The union is continuing to pursue this matter and may mount a legal challenge through test cases.


5% Contribution Rate


Those former manual workers who pay the 5% protected rate in the current scheme will have their protection phased out over three years from 2008. The phasing out was not in the draft proposals and is expected to be in the draft transitional regulations


Ill Health Retirement


There are changes to the original proposals in the draft Regulations and these are highlighted below. The union will be pursuing issues arising from the changes with the Government and employers.

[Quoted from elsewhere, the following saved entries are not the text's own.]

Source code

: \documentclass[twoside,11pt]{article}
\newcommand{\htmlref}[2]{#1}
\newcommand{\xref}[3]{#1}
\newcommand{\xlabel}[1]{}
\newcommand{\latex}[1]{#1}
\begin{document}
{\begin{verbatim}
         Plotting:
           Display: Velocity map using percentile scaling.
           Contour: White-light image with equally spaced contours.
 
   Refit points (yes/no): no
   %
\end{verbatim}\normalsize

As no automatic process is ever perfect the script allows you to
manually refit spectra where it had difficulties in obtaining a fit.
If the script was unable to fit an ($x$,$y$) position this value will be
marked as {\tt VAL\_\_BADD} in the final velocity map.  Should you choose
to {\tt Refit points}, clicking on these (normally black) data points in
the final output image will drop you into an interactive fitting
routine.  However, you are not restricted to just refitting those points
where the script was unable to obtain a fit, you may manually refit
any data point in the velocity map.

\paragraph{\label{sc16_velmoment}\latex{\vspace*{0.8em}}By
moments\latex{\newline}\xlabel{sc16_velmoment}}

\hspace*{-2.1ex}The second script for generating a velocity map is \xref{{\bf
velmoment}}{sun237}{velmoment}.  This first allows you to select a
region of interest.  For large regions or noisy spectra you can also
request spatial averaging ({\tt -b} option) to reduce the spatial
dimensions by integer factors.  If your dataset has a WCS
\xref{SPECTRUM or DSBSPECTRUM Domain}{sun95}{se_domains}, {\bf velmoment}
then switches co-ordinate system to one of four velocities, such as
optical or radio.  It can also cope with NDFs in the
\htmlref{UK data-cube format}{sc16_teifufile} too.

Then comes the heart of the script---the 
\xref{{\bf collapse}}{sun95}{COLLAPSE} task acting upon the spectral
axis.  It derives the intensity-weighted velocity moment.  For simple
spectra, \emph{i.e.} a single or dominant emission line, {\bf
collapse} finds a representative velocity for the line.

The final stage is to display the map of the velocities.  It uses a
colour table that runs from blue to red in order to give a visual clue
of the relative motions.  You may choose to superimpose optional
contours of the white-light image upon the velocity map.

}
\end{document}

Ill health retirement benefits under the Regulations are as follows:


·                     Gainful employment was not defined in the draft Regulations. It is now defined in the Regulations as able to do employment for not less than 30 hours a week for a period of not less than 12 months


·                     In the draft Regulations eligibility to ill health retirement was defined as when a member leaves service on ill health grounds with a reduced likelihood of undertaking ‘gainful employment’. An additional qualification has been introduced into the new scheme the member must also now be unable to do their current job until at least age 65 i.e. ‘permanent’ as defined in the current scheme


·                     For those unable to do gainful employment until at least age 65 they will qualify for the top level of benefit. It will be benefits earned to the date of leaving with pensionable service enhanced by 100% of potential service to age 65. The enhancement is 100% instead of the 50% in the draft Regulations. The member must be incapable of gainful employment as now defined until at least age 65


·                     For those unable to undertake gainful employment within a reasonable period of leaving but before age 65 they will qualify for the second level of benefit. It will be the benefit earned to date of leaving with pensionable service enhanced by 25%of potential service to age 65. Enhancement is the same as in draft Regulations but a member must be incapable of undertaking gainful employment as now defined for longer than a reasonable period after leaving


·                     There is an underlying guarantee that enhancements are to be no worse than under current scheme for those 50 at April 2008 or 45 for some who joined before April 1997


·                     Under the draft Regulations those unable to do their current job at leaving but able to undertake gainful employment immediately or within a reasonable time of leaving would be entitled to their benefits earned to date without any service enhancement


·                     This level of ill health retirement benefit is not in the Regulations. Instead, in the covering letter to the Regulations, it sets out that those who are  permanently incapable of doing their current job but able to do gainful employment within a reasonable time of leaving would receive a benefit not now payable from the scheme as in the draft Regulations but will be paid instead by the employer out of current revenue.  The benefit is likely to be of equivalent value to benefits earned to date of leaving. Unlike the proposals in the draft Regulations this benefit would be subject to review and could not continue if alternative employment was found. There are no further details on this proposal and the DCLG will publish details soon for consultation


A more detailed briefing is being prepared and will be issued week commencing 7 May 2007.


The Service Group Liaison Committee (SGLC) Strike Committee met on the 18 April 2007 to consider the new Regulations.


The SGLC and the Service Group Executives (SGE’s) will meet on again on the 8 May to consider the outcome of further negotiations.